Deixem as Crianças Vir a Mim: A Força da Infância no Casamento

Quando Jesus diz: “Deixem que as crianças venham a mim e não as impeçam, pois o Reino dos céus pertence aos que são semelhantes a elas” (Mateus 19,14), ele nos convida a um mergulho profundo na nossa própria história. Essa passagem, muitas vezes associada apenas à pureza infantil, esconde uma sabedoria transformadora, especialmente para a vida a dois. Como teólogo e psicoterapeuta, sei que a dinâmica de um casal é um reflexo complexo de suas experiências individuais, e a infância é o solo onde tudo germina.

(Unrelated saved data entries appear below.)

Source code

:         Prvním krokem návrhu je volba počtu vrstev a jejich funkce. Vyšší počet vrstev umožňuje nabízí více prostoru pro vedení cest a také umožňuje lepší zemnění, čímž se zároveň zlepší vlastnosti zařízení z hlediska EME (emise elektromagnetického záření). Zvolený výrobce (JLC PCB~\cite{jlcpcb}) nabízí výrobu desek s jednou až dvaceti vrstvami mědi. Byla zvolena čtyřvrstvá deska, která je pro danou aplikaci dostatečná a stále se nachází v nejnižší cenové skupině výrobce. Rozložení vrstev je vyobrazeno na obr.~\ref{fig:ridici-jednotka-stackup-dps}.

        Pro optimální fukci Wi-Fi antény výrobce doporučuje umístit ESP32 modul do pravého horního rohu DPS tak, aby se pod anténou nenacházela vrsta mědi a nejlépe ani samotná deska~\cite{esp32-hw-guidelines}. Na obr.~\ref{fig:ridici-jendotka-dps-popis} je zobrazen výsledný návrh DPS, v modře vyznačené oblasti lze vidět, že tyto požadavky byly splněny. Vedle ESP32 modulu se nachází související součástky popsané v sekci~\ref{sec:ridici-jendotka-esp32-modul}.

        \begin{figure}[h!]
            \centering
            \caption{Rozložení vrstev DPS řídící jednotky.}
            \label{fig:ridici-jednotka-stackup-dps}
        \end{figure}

Nós, adultos, com nossas responsabilidades e seriedade, tendemos a esquecer a criança que habita em nós. Essa criança interior não é um sinal de imaturidade, mas sim a fonte de nossa espontaneidade, confiança e capacidade de amar. O casamento feliz não é construído por dois adultos perfeitos e sérios, mas por duas pessoas que se permitem ser simples, que se conectam com a criança que foram, e que acolhem a criança interior do outro. Isso não significa ser infantil. Pense na cena narrada por Mateus: os discípulos, adultos e cheios de boas intenções, queriam proteger Jesus do que consideravam uma perturbação . Eles viam as crianças como um incômodo, um desvio da “missão” espiritual. Quantas vezes, no nosso relacionamento, agimos como esses discípulos? Acreditamos que a vida real, a vida adulta, é feita de contas a pagar, horários a cumprir e problemas a resolver. Acabamos empurrando para o lado a alegria simples, o riso despretensioso, a brincadeira que alivia a tensão, somos muito sérios e nos tornamos pesado para o nosso cônjuge, vivemos de cobranças! . No esforço de construir uma vida “séria”, deixamos de lado o que nos nutre: a leveza.

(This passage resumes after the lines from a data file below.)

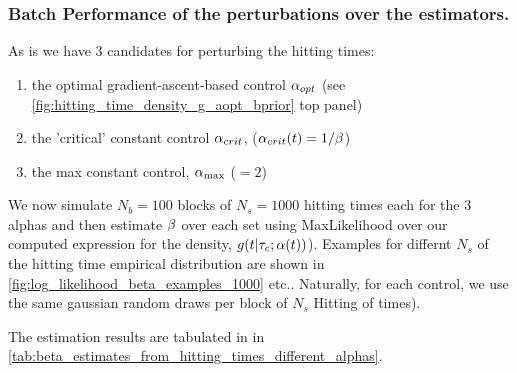 \subsubsection{Batch Performance of the perturbations over the estimators.}
As is we have 3 candidates for perturbing the hitting times: 
\begin{enumerate}
  \item 
the optimal gradient-ascent-based  control $\alpha_{opt}$ (see
\cref{fig:hitting_time_density_g_aopt_bprior} top panel)
\item   the 'critical' constant control
$\alpha_{crit}$, ($\alpha_{crit}(t) = 1/\beta$)
\item  the max constant control, ${ \alpha_{\textrm{max}} }$ ($=2$)
\end{enumerate} 

We now simulate $N_b = 100$ blocks of $N_s=1000$ hitting times each for the
3 alphas and then estimate $\beta$ over each set using MaxLikelihood over our
computed expression for the density, $g(t|{ \tau_{c} }; \alpha(t) )$). Examples for
differnt $N_s$ of the hitting time empirical
distribution are shown in \cref{fig:log_likelihood_beta_examples_1000} etc..
Naturally, for each control, we use the same gaussian random draws per block of $N_s$ Hitting of times).

The estimation results are tabulated in in
\cref{tab:beta_estimates_from_hitting_times_different_alphas}.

Para encontrar a felicidade no casamento, é preciso aprender a transitar entre o profundo e o trivial, assim como Jesus fazia. Ele era capaz de se entregar à adoração do Pai e, no momento seguinte, se abaixar para estar no nível dos pequenos. Isso nos ensina que a espiritualidade verdadeira não é um escape da realidade, mas uma força que nos permite habitar a realidade plenamente, com todas as suas facetas, vivendo como seres espirituais no dia a dia. A vida espiritual não é só dentro da igreja aos domingos ou rezando o terço no Angelus, mas a cada momento do dia. Um casal forte é aquele que pode conversar sobre finanças com seriedade e, logo depois, se perder em uma risada boba por algo simples. Essa capacidade de mudar de “registro” é a flexibilidade que mantém a união viva e leve.
A criança interior é, por natureza, desarmada e confiante. Ela não carrega o peso das mágoas passadas nem a armadura das defesas que construímos ao longo da vida. Ao se conectar com a sua própria infância, você se torna capaz de se mostrar ao seu parceiro sem máscaras. A comunicação no casamento se torna mais autêntica. Em vez de acusações, pergunte. Em vez de silêncios rancorosos, se comunique. Ao invés de uma competição, colabore, e a relação se torna uma parceria, onde ambos se sentem seguros para ser quem realmente são.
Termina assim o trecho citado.